Saved data entries
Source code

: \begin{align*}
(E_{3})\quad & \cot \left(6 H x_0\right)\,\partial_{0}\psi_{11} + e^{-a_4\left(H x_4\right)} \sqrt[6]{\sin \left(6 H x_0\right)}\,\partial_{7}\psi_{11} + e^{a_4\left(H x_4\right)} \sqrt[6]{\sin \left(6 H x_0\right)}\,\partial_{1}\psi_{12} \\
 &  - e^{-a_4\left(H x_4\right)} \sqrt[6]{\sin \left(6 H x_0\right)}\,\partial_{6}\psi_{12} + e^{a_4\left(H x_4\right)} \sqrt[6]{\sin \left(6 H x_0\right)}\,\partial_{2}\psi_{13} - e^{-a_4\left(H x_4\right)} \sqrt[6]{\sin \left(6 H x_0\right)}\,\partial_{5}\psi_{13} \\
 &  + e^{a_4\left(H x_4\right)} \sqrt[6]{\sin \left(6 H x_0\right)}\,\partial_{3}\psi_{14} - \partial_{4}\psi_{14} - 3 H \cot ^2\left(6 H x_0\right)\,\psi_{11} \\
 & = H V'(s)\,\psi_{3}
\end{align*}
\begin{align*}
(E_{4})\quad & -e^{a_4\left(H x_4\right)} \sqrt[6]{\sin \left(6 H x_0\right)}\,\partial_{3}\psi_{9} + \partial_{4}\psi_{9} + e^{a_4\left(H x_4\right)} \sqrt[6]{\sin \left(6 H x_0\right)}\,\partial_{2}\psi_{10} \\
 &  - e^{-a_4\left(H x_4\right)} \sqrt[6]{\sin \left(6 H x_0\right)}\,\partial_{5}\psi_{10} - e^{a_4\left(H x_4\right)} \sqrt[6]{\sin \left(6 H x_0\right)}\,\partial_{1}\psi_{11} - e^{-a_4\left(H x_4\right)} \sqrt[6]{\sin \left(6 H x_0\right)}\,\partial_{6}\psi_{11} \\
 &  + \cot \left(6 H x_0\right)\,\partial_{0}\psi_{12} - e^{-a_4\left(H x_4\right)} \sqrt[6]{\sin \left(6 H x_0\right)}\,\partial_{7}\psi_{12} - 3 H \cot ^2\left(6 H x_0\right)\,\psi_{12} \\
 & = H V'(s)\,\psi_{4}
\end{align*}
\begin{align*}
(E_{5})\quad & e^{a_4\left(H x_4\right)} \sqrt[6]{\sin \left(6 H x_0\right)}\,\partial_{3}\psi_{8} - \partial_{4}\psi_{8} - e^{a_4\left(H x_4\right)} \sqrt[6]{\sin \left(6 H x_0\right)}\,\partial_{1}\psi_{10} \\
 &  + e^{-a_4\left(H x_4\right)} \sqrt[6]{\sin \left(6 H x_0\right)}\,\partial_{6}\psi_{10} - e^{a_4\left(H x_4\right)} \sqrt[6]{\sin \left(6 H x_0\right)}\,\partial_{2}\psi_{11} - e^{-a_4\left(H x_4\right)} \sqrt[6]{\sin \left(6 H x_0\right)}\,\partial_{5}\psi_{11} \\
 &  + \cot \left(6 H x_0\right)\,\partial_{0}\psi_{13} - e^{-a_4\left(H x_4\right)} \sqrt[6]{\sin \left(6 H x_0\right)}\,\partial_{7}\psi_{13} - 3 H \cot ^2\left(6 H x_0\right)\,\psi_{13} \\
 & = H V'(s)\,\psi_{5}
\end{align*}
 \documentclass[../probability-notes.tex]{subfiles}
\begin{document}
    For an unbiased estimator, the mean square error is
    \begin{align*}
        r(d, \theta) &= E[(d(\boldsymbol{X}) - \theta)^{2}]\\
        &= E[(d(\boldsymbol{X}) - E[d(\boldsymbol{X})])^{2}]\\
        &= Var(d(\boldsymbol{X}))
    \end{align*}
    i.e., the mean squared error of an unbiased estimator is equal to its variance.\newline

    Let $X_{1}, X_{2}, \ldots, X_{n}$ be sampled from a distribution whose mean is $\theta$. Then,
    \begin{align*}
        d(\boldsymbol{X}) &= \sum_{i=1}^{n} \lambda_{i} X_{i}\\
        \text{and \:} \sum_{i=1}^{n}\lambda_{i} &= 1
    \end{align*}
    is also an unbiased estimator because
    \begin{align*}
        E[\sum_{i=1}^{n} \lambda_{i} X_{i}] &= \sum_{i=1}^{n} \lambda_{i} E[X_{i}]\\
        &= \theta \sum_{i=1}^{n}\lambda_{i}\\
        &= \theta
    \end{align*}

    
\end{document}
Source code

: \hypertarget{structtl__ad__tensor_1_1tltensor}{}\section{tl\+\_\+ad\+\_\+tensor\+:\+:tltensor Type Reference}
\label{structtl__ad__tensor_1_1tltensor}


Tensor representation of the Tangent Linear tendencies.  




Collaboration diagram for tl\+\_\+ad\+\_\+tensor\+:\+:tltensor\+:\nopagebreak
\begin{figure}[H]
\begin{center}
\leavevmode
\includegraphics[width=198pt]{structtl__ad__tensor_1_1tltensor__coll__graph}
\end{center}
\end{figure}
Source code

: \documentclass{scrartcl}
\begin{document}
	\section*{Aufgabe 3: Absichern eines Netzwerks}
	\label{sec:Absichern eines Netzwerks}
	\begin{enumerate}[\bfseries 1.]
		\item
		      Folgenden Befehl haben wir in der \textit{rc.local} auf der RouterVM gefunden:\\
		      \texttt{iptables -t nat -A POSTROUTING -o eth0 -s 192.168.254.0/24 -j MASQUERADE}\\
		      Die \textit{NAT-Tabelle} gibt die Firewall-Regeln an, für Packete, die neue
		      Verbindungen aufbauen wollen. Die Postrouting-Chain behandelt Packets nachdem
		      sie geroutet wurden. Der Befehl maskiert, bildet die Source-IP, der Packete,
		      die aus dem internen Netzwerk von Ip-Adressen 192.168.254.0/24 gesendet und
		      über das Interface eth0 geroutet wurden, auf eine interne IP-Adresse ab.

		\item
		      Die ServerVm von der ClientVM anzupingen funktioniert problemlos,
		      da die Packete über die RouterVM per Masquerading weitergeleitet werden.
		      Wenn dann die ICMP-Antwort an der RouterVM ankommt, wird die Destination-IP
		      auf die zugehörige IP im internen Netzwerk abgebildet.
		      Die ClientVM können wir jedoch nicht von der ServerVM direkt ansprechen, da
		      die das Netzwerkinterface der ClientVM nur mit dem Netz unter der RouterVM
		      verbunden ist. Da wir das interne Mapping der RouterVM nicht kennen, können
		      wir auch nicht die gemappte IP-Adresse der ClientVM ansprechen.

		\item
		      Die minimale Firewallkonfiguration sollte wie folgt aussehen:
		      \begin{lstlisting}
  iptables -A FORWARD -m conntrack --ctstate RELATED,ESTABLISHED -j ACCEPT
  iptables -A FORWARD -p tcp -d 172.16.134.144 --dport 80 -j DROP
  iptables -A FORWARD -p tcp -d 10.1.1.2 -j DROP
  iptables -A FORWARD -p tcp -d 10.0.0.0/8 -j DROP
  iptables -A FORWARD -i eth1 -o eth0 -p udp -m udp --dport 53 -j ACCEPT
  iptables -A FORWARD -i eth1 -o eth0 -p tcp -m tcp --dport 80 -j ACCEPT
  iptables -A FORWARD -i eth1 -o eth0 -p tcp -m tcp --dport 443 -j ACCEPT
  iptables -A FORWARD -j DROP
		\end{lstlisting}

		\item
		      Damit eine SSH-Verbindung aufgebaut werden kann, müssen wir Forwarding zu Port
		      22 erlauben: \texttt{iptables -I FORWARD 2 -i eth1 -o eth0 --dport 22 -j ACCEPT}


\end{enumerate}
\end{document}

Task instructions: All the entries above need to be reproduced exactly.

Response below:
Source code

: \begin{align*}
(E_{3})\quad & \cot \left(6 H x_0\right)\,\partial_{0}\psi_{11} + e^{-a_4\left(H x_4\right)} \sqrt[6]{\sin \left(6 H x_0\right)}\,\partial_{7}\psi_{11} + e^{a_4\left(H x_4\right)} \sqrt[6]{\sin \left(6 H x_0\right)}\,\partial_{1}\psi_{12} \\
 &  - e^{-a_4\left(H x_4\right)} \sqrt[6]{\sin \left(6 H x_0\right)}\,\partial_{6}\psi_{12} + e^{a_4\left(H x_4\right)} \sqrt[6]{\sin \left(6 H x_0\right)}\,\partial_{2}\psi_{13} - e^{-a_4\left(H x_4\right)} \sqrt[6]{\sin \left(6 H x_0\right)}\,\partial_{5}\psi_{13} \\
 &  + e^{a_4\left(H x_4\right)} \sqrt[6]{\sin \left(6 H x_0\right)}\,\partial_{3}\psi_{14} - \partial_{4}\psi_{14} - 3 H \cot ^2\left(6 H x_0\right)\,\psi_{11} \\
 & = H V'(s)\,\psi_{3}
\end{align*}
\begin{align*}
(E_{4})\quad & -e^{a_4\left(H x_4\right)} \sqrt[6]{\sin \left(6 H x_0\right)}\,\partial_{3}\psi_{9} + \partial_{4}\psi_{9} + e^{a_4\left(H x_4\right)} \sqrt[6]{\sin \left(6 H x_0\right)}\,\partial_{2}\psi_{10} \\
 &  - e^{-a_4\left(H x_4\right)} \sqrt[6]{\sin \left(6 H x_0\right)}\,\partial_{5}\psi_{10} - e^{a_4\left(H x_4\right)} \sqrt[6]{\sin \left(6 H x_0\right)}\,\partial_{1}\psi_{11} - e^{-a_4\left(H x_4\right)} \sqrt[6]{\sin \left(6 H x_0\right)}\,\partial_{6}\psi_{11} \\
 &  + \cot \left(6 H x_0\right)\,\partial_{0}\psi_{12} - e^{-a_4\left(H x_4\right)} \sqrt[6]{\sin \left(6 H x_0\right)}\,\partial_{7}\psi_{12} - 3 H \cot ^2\left(6 H x_0\right)\,\psi_{12} \\
 & = H V'(s)\,\psi_{4}
\end{align*}
\begin{align*}
(E_{5})\quad & e^{a_4\left(H x_4\right)} \sqrt[6]{\sin \left(6 H x_0\right)}\,\partial_{3}\psi_{8} - \partial_{4}\psi_{8} - e^{a_4\left(H x_4\right)} \sqrt[6]{\sin \left(6 H x_0\right)}\,\partial_{1}\psi_{10} \\
 &  + e^{-a_4\left(H x_4\right)} \sqrt[6]{\sin \left(6 H x_0\right)}\,\partial_{6}\psi_{10} - e^{a_4\left(H x_4\right)} \sqrt[6]{\sin \left(6 H x_0\right)}\,\partial_{2}\psi_{11} - e^{-a_4\left(H x_4\right)} \sqrt[6]{\sin \left(6 H x_0\right)}\,\partial_{5}\psi_{11} \\
 &  + \cot \left(6 H x_0\right)\,\partial_{0}\psi_{13} - e^{-a_4\left(H x_4\right)} \sqrt[6]{\sin \left(6 H x_0\right)}\,\partial_{7}\psi_{13} - 3 H \cot ^2\left(6 H x_0\right)\,\psi_{13} \\
 & = H V'(s)\,\psi_{5}
\end{align*}
 \documentclass[../probability-notes.tex]{subfiles}
\begin{document}
    For an unbiased estimator, the mean square error is
    \begin{align*}
        r(d, \theta) &= E[(d(\boldsymbol{X}) - \theta)^{2}]\\
        &= E[(d(\boldsymbol{X}) - E[d(\boldsymbol{X})])^{2}]\\
        &= Var(d(\boldsymbol{X}))
    \end{align*}
    i.e., the mean squared error of an unbiased estimator is equal to its variance.\newline

    Let $X_{1}, X_{2}, \ldots, X_{n}$ be sampled from a distribution whose mean is $\theta$. Then,
    \begin{align*}
        d(\boldsymbol{X}) &= \sum_{i=1}^{n} \lambda_{i} X_{i}\\
        \text{and \:} \sum_{i=1}^{n}\lambda_{i} &= 1
    \end{align*}
    is also an unbiased estimator because
    \begin{align*}
        E[\sum_{i=1}^{n} \lambda_{i} X_{i}] &= \sum_{i=1}^{n} \lambda_{i} E[X_{i}]\\
        &= \theta \sum_{i=1}^{n}\lambda_{i}\\
        &= \theta
    \end{align*}

    
\end{document}
Source code

: \hypertarget{structtl__ad__tensor_1_1tltensor}{}\section{tl\+\_\+ad\+\_\+tensor\+:\+:tltensor Type Reference}
\label{structtl__ad__tensor_1_1tltensor}


Tensor representation of the Tangent Linear tendencies.  




Collaboration diagram for tl\+\_\+ad\+\_\+tensor\+:\+:tltensor\+:\nopagebreak
\begin{figure}[H]
\begin{center}
\leavevmode
\includegraphics[width=198pt]{structtl__ad__tensor_1_1tltensor__coll__graph}
\end{center}
\end{figure}
Source code

: \documentclass{scrartcl}
\begin{document}
	\section*{Aufgabe 3: Absichern eines Netzwerks}
	\label{sec:Absichern eines Netzwerks}
	\begin{enumerate}[\bfseries 1.]
		\item
		      Folgenden Befehl haben wir in der \textit{rc.local} auf der RouterVM gefunden:\\
		      \texttt{iptables -t nat -A POSTROUTING -o eth0 -s 192.168.254.0/24 -j MASQUERADE}\\
		      Die \textit{NAT-Tabelle} gibt die Firewall-Regeln an, für Packete, die neue
		      Verbindungen aufbauen wollen. Die Postrouting-Chain behandelt Packets nachdem
		      sie geroutet wurden. Der Befehl maskiert, bildet die Source-IP, der Packete,
		      die aus dem internen Netzwerk von Ip-Adressen 192.168.254.0/24 gesendet und
		      über das Interface eth0 geroutet wurden, auf eine interne IP-Adresse ab.

		\item
		      Die ServerVm von der ClientVM anzupingen funktioniert problemlos,
		      da die Packete über die RouterVM per Masquerading weitergeleitet werden.
		      Wenn dann die ICMP-Antwort an der RouterVM ankommt, wird die Destination-IP
		      auf die zugehörige IP im internen Netzwerk abgebildet.
		      Die ClientVM können wir jedoch nicht von der ServerVM direkt ansprechen, da
		      die das Netzwerkinterface der ClientVM nur mit dem Netz unter der RouterVM
		      verbunden ist. Da wir das interne Mapping der RouterVM nicht kennen, können
		      wir auch nicht die gemappte IP-Adresse der ClientVM ansprechen.

		\item
		      Die minimale Firewallkonfiguration sollte wie folgt aussehen:
		      \begin{lstlisting}
  iptables -A FORWARD -m conntrack --ctstate RELATED,ESTABLISHED -j ACCEPT
  iptables -A FORWARD -p tcp -d 172.16.134.144 --dport 80 -j DROP
  iptables -A FORWARD -p tcp -d 10.1.1.2 -j DROP
  iptables -A FORWARD -p tcp -d 10.0.0.0/8 -j DROP
  iptables -A FORWARD -i eth1 -o eth0 -p udp -m udp --dport 53 -j ACCEPT
  iptables -A FORWARD -i eth1 -o eth0 -p tcp -m tcp --dport 80 -j ACCEPT
  iptables -A FORWARD -i eth1 -o eth0 -p tcp -m tcp --dport 443 -j ACCEPT
  iptables -A FORWARD -j DROP
		\end{lstlisting}

		\item
		      Damit eine SSH-Verbindung aufgebaut werden kann, müssen wir Forwarding zu Port
		      22 erlauben: \texttt{iptables -I FORWARD 2 -i eth1 -o eth0 --dport 22 -j ACCEPT}


\end{enumerate}
\end{document}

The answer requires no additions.